ACTIVITY – Lines of the listing below that contain the string "tasks" are to be returned.

DATA FOR THIS TASK –
++++

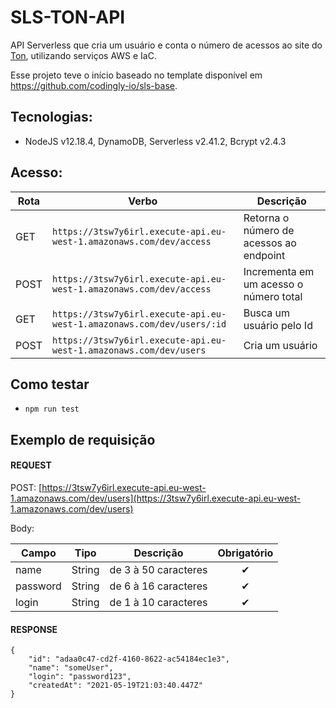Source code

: # SLS-TON-API

API Serverless que cria um usuário e conta o número de acessos ao site do [Ton](https://ton.com.br), utilizando serviços AWS e IaC.

Esse projeto teve o início baseado no template disponível em https://github.com/codingly-io/sls-base. 

## Tecnologias:

- NodeJS v12.18.4, DynamoDB, Serverless v2.41.2, Bcrypt v2.4.3

## Acesso:

| Rota | Verbo | Descrição |
| --- | --- | --- |
| GET | `https://3tsw7y6irl.execute-api.eu-west-1.amazonaws.com/dev/access` | Retorna o número de acessos ao endpoint |
| POST | `https://3tsw7y6irl.execute-api.eu-west-1.amazonaws.com/dev/access` | Incrementa em um acesso o número total |
| GET | `https://3tsw7y6irl.execute-api.eu-west-1.amazonaws.com/dev/users/:id` | Busca um usuário pelo Id |
| POST | `https://3tsw7y6irl.execute-api.eu-west-1.amazonaws.com/dev/users` | Cria um usuário |




## Como testar 

- ```npm run test```

## Exemplo de requisição

#### REQUEST

POST: [https://3tsw7y6irl.execute-api.eu-west-1.amazonaws.com/dev/users](https://3tsw7y6irl.execute-api.eu-west-1.amazonaws.com/dev/users)

Body:

| Campo         | Tipo  | Descrição  | Obrigatório |
| ------------- |-------------| ------------ |:---------: |
| name | String | de 3 à 50 caracteres | ✔ |
| password | String | de 6 à 16 caracteres | ✔ |
| login | String | de 1 à 10 caracteres | ✔ |


#### RESPONSE

``` 
{
    "id": "adaa0c47-cd2f-4160-8622-ac54184ec1e3",
    "name": "someUser",
    "login": "password123",
    "createdAt": "2021-05-19T21:03:40.447Z"
}
```
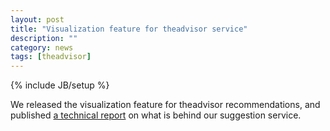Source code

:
 ```yaml
---
layout: post
title: "Visualization feature for theadvisor service"
description: ""
category: news
tags: [theadvisor]
---
```

{% include JB/setup %}

We released the visualization feature for theadvisor recommendations, and published [a technical report](http://arxiv.org/abs/1205.1143) on what is behind our suggestion service.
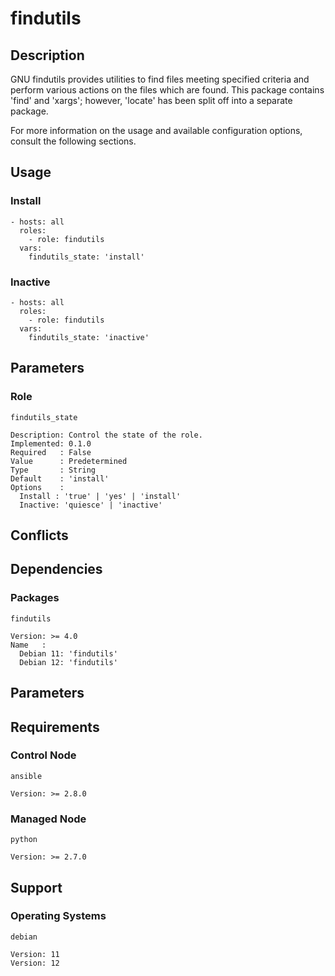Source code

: # findutils

## Description

GNU findutils provides utilities to find files meeting specified criteria and
perform various actions on the files which are found. This package contains
'find' and 'xargs'; however, 'locate' has been split off into a separate
package.

For more information on the usage and available configuration options,
consult the following sections.

## Usage

### Install

```
- hosts: all
  roles:
    - role: findutils
  vars:
    findutils_state: 'install'
```

### Inactive

```
- hosts: all
  roles:
    - role: findutils
  vars:
    findutils_state: 'inactive'
```

## Parameters

### Role

`findutils_state`

    Description: Control the state of the role.
    Implemented: 0.1.0
    Required   : False
    Value      : Predetermined
    Type       : String
    Default    : 'install'
    Options    :
      Install : 'true' | 'yes' | 'install'
      Inactive: 'quiesce' | 'inactive'

## Conflicts

## Dependencies

### Packages

`findutils`

    Version: >= 4.0
    Name   :
      Debian 11: 'findutils'
      Debian 12: 'findutils'

## Parameters

## Requirements

### Control Node

`ansible`

    Version: >= 2.8.0

### Managed Node

`python`

    Version: >= 2.7.0

## Support

### Operating Systems

`debian`

    Version: 11
    Version: 12
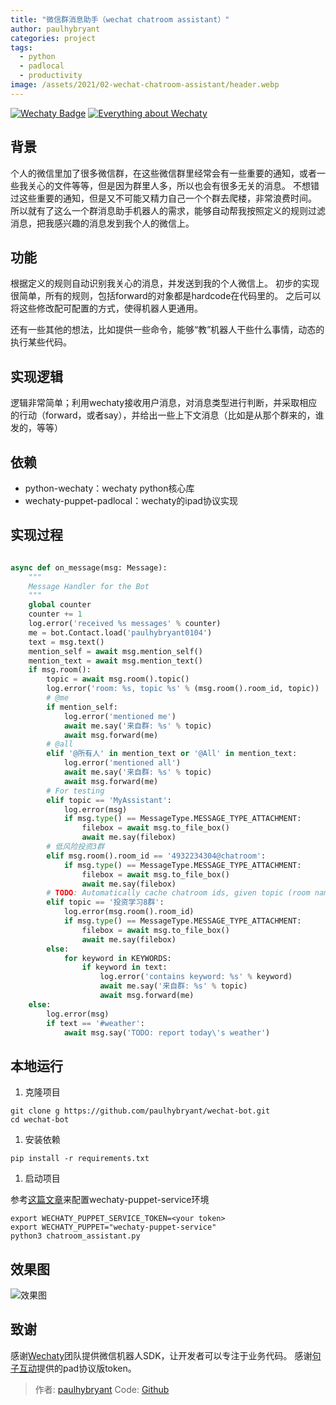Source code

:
 ```yaml
---
title: "微信群消息助手（wechat chatroom assistant）"
author: paulhybryant
categories: project
tags:
  - python
  - padlocal
  - productivity
image: /assets/2021/02-wechat-chatroom-assistant/header.webp
---
```


[![Wechaty Badge](https://img.shields.io/badge/Powered%20By-Wechaty-green.svg#align=left&display=inline&height=20&margin=%5Bobject%20Object%5D&originHeight=20&originWidth=132&status=done&style=none&width=132)](https://github.com/wechaty/wechaty)
[![Everything about Wechaty](https://img.shields.io/badge/Wechaty-%E5%BC%80%E6%BA%90%E6%BF%80%E5%8A%B1%E8%AE%A1%E5%88%92-green.svg#align=left&display=inline&height=20&margin=%5Bobject%20Object%5D&originHeight=20&originWidth=134&status=done&style=none&width=134)](https://github.com/juzibot/Welcome/wiki/Everything-about-Wechaty)

## 背景

个人的微信里加了很多微信群，在这些微信群里经常会有一些重要的通知，或者一些我关心的文件等等，但是因为群里人多，所以也会有很多无关的消息。
不想错过这些重要的通知，但是又不可能又精力自己一个个群去爬楼，非常浪费时间。
所以就有了这么一个群消息助手机器人的需求，能够自动帮我按照定义的规则过滤消息，把我感兴趣的消息发到我个人的微信上。

## 功能

根据定义的规则自动识别我关心的消息，并发送到我的个人微信上。
初步的实现很简单，所有的规则，包括forward的对象都是hardcode在代码里的。
之后可以将这些修改配可配置的方式，使得机器人更通用。

还有一些其他的想法，比如提供一些命令，能够“教”机器人干些什么事情，动态的执行某些代码。

## 实现逻辑

逻辑非常简单；利用wechaty接收用户消息，对消息类型进行判断，并采取相应的行动（forward，或者say），并给出一些上下文消息（比如是从那个群来的，谁发的，等等）

## 依赖

- python-wechaty：wechaty python核心库
- wechaty-puppet-padlocal：wechaty的ipad协议实现

## 实现过程

```python

async def on_message(msg: Message):
    """
    Message Handler for the Bot
    """
    global counter
    counter += 1
    log.error('received %s messages' % counter)
    me = bot.Contact.load('paulhybryant0104')
    text = msg.text()
    mention_self = await msg.mention_self()
    mention_text = await msg.mention_text()
    if msg.room():
        topic = await msg.room().topic()
        log.error('room: %s, topic %s' % (msg.room().room_id, topic))
        # @me
        if mention_self:
            log.error('mentioned me')
            await me.say('来自群: %s' % topic)
            await msg.forward(me)
        # @all
        elif '@所有人' in mention_text or '@All' in mention_text:
            log.error('mentioned all')
            await me.say('来自群: %s' % topic)
            await msg.forward(me)
        # For testing
        elif topic == 'MyAssistant':
            log.error(msg)
            if msg.type() == MessageType.MESSAGE_TYPE_ATTACHMENT:
                filebox = await msg.to_file_box()
                await me.say(filebox)
        # 低风险投资3群
        elif msg.room().room_id == '4932234304@chatroom':
            if msg.type() == MessageType.MESSAGE_TYPE_ATTACHMENT:
                filebox = await msg.to_file_box()
                await me.say(filebox)
        # TODO: Automatically cache chatroom ids, given topic (room name)
        elif topic == '投资学习8群':
            log.error(msg.room().room_id)
            if msg.type() == MessageType.MESSAGE_TYPE_ATTACHMENT:
                filebox = await msg.to_file_box()
                await me.say(filebox)
        else:
            for keyword in KEYWORDS:
                if keyword in text:
                    log.error('contains keyword: %s' % keyword)
                    await me.say('来自群: %s' % topic)
                    await msg.forward(me)
    else:
        log.error(msg)
        if text == '#weather':
            await msg.say('TODO: report today\'s weather')

```

## 本地运行

1. 克隆项目

```shell
git clone g https://github.com/paulhybryant/wechat-bot.git
cd wechat-bot
```

1. 安装依赖

```shell
pip install -r requirements.txt
```

1. 启动项目

参考[这篇文章](https://wechaty.js.org/2021/02/03/python-wechaty-for-padlocal-puppet-service/)来配置wechaty-puppet-service环境

```shell
export WECHATY_PUPPET_SERVICE_TOKEN=<your token>
export WECHATY_PUPPET="wechaty-puppet-service"
python3 chatroom_assistant.py
```

## 效果图

![效果图](/assets/2021/02-wechat-chatroom-assistant/demo.webp)

## 致谢

感谢[Wechaty](https://wechaty.js.org/)团队提供微信机器人SDK，让开发者可以专注于业务代码。
感谢[句子互动](https://www.juzibot.com)提供的pad协议版token。

> 作者: [paulhybryant](https://github.com/paulhybryant/)
> Code: [Github](https://github.com/paulhybryant/wechat-bot)
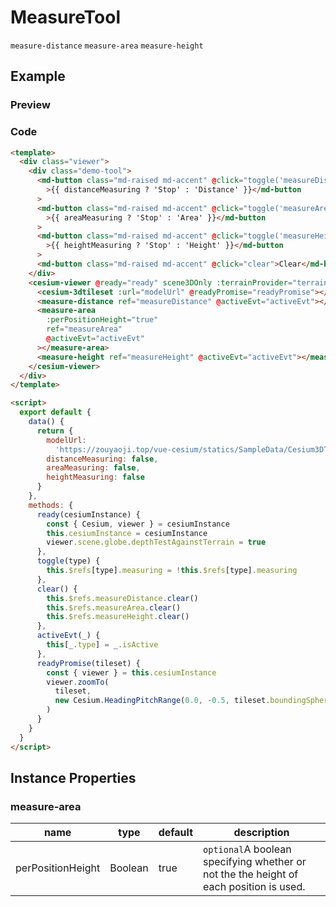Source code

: # MeasureTool

`measure-distance` `measure-area` `measure-height`

## Example

### Preview

<doc-preview>
  <template>
    <div class="viewer">
      <div class="demo-tool">
        <md-button class="md-raised md-accent" @click="toggle('measureDistance')">{{ distanceMeasuring ? 'Stop' : 'Distance' }}</md-button>
        <md-button class="md-raised md-accent" @click="toggle('measureArea')">{{ areaMeasuring ? 'Stop' : 'Area' }}</md-button>
        <md-button class="md-raised md-accent" @click="toggle('measureHeight')">{{ heightMeasuring ? 'Stop' : 'Height' }}</md-button>
        <md-button class="md-raised md-accent" @click="clear">Clear</md-button>
      </div>
      <cesium-viewer @ready="ready" scene3DOnly>
        <cesium-3dtileset :url="modelUrl" @readyPromise="readyPromise"></cesium-3dtileset>
        <measure-distance ref="measureDistance" @activeEvt="activeEvt"></measure-distance>
        <measure-area :perPositionHeight="true" ref="measureArea" @activeEvt="activeEvt"></measure-area>
        <measure-height ref="measureHeight" @activeEvt="activeEvt"></measure-height>
      </cesium-viewer>
    </div>
  </template>

  <script>
    export default {
      data () {
        return {
          modelUrl: 'https://zouyaoji.top/vue-cesium/statics/SampleData/Cesium3DTiles/Tilesets/Tileset/tileset.json',
          distanceMeasuring: false,
          areaMeasuring: false,
          heightMeasuring: false
        }
      },
      methods: {
        ready (cesiumInstance) {
          const {Cesium, viewer} = cesiumInstance
          this.cesiumInstance = cesiumInstance
          viewer.scene.globe.depthTestAgainstTerrain = true
        },
        toggle (type) {
          this.$refs[type].measuring = !this.$refs[type].measuring
        },
        clear () {
          this.$refs.measureDistance.clear()
          this.$refs.measureArea.clear()
          this.$refs.measureHeight.clear()
        },
        activeEvt (_) {
          this[_.type] = _.isActive
        },
        readyPromise (tileset) {
          const {viewer} = this.cesiumInstance
          viewer.zoomTo(tileset, new Cesium.HeadingPitchRange(0.0, -0.5, tileset.boundingSphere.radius * 2.0))
        }
      }
    }
  </script>
</doc-preview>

### Code

```html
<template>
  <div class="viewer">
    <div class="demo-tool">
      <md-button class="md-raised md-accent" @click="toggle('measureDistance')"
        >{{ distanceMeasuring ? 'Stop' : 'Distance' }}</md-button
      >
      <md-button class="md-raised md-accent" @click="toggle('measureArea')"
        >{{ areaMeasuring ? 'Stop' : 'Area' }}</md-button
      >
      <md-button class="md-raised md-accent" @click="toggle('measureHeight')"
        >{{ heightMeasuring ? 'Stop' : 'Height' }}</md-button
      >
      <md-button class="md-raised md-accent" @click="clear">Clear</md-button>
    </div>
    <cesium-viewer @ready="ready" scene3DOnly :terrainProvider="terrainProvider">
      <cesium-3dtileset :url="modelUrl" @readyPromise="readyPromise"></cesium-3dtileset>
      <measure-distance ref="measureDistance" @activeEvt="activeEvt"></measure-distance>
      <measure-area
        :perPositionHeight="true"
        ref="measureArea"
        @activeEvt="activeEvt"
      ></measure-area>
      <measure-height ref="measureHeight" @activeEvt="activeEvt"></measure-height>
    </cesium-viewer>
  </div>
</template>

<script>
  export default {
    data() {
      return {
        modelUrl:
          'https://zouyaoji.top/vue-cesium/statics/SampleData/Cesium3DTiles/Tilesets/Tileset/tileset.json',
        distanceMeasuring: false,
        areaMeasuring: false,
        heightMeasuring: false
      }
    },
    methods: {
      ready(cesiumInstance) {
        const { Cesium, viewer } = cesiumInstance
        this.cesiumInstance = cesiumInstance
        viewer.scene.globe.depthTestAgainstTerrain = true
      },
      toggle(type) {
        this.$refs[type].measuring = !this.$refs[type].measuring
      },
      clear() {
        this.$refs.measureDistance.clear()
        this.$refs.measureArea.clear()
        this.$refs.measureHeight.clear()
      },
      activeEvt(_) {
        this[_.type] = _.isActive
      },
      readyPromise(tileset) {
        const { viewer } = this.cesiumInstance
        viewer.zoomTo(
          tileset,
          new Cesium.HeadingPitchRange(0.0, -0.5, tileset.boundingSphere.radius * 2.0)
        )
      }
    }
  }
</script>
```

## Instance Properties

### measure-area

| name              | type    | default | description                                                                            |
| ----------------- | ------- | ------- | -------------------------------------------------------------------------------------- |
| perPositionHeight | Boolean | true    | `optional`A boolean specifying whether or not the the height of each position is used. |
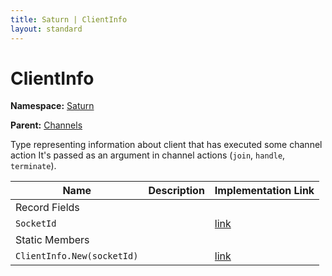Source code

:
 ```yaml
---
title: Saturn | ClientInfo
layout: standard
---
```


# ClientInfo

**Namespace:** [Saturn](./saturn.html)

**Parent:** [Channels](./saturn-channels.html)

Type representing information about client that has executed some channel action It's passed as an argument in channel actions (`join`, `handle`, `terminate`).

| Name                       | Description | Implementation Link                                                                         |
|----------------------------|-------------|---------------------------------------------------------------------------------------------|
| Record Fields              |             |                                                                                             |
| `SocketId`                 |             | [link](https://github.com/SaturnFramework/Saturn/tree/master/src/Saturn/Channels.fs#L35-35) |
| Static Members             |             |                                                                                             |
| `ClientInfo.New(socketId)` |             | [link](https://github.com/SaturnFramework/Saturn/tree/master/src/Saturn/Channels.fs#L37-37) |
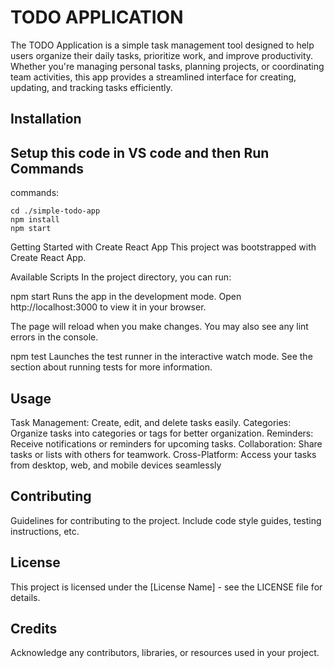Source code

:
# TODO APPLICATION

The TODO Application is a simple task management tool designed to help users organize their daily tasks, prioritize work, and improve productivity. Whether you're managing personal tasks, planning projects, or coordinating team activities, this app provides a streamlined interface for creating, updating, and tracking tasks efficiently.


## Installation

## Setup this code in VS code and then Run Commands

commands:
```
cd ./simple-todo-app
npm install
npm start
```


Getting Started with Create React App
This project was bootstrapped with Create React App.

Available Scripts
In the project directory, you can run:

npm start
Runs the app in the development mode.
Open http://localhost:3000 to view it in your browser.


The page will reload when you make changes.
You may also see any lint errors in the console.

npm test
Launches the test runner in the interactive watch mode.
See the section about running tests for more information.


## Usage

Task Management: Create, edit, and delete tasks easily.
Categories: Organize tasks into categories or tags for better organization.
Reminders: Receive notifications or reminders for upcoming tasks.
Collaboration: Share tasks or lists with others for teamwork.
Cross-Platform: Access your tasks from desktop, web, and mobile devices seamlessly

## Contributing

Guidelines for contributing to the project. Include code style guides, testing instructions, etc.

## License

This project is licensed under the [License Name] - see the LICENSE file for details.

## Credits

Acknowledge any contributors, libraries, or resources used in your project.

++++

SOLUTION TO THIS PROBLEM –
The TODO Application is a simple task management tool designed to help users organize their daily tasks, prioritize work, and improve productivity. Whether you're managing personal tasks, planning projects, or coordinating team activities, this app provides a streamlined interface for creating, updating, and tracking tasks efficiently.
Task Management: Create, edit, and delete tasks easily.
Categories: Organize tasks into categories or tags for better organization.
Reminders: Receive notifications or reminders for upcoming tasks.
Collaboration: Share tasks or lists with others for teamwork.
Cross-Platform: Access your tasks from desktop, web, and mobile devices seamlessly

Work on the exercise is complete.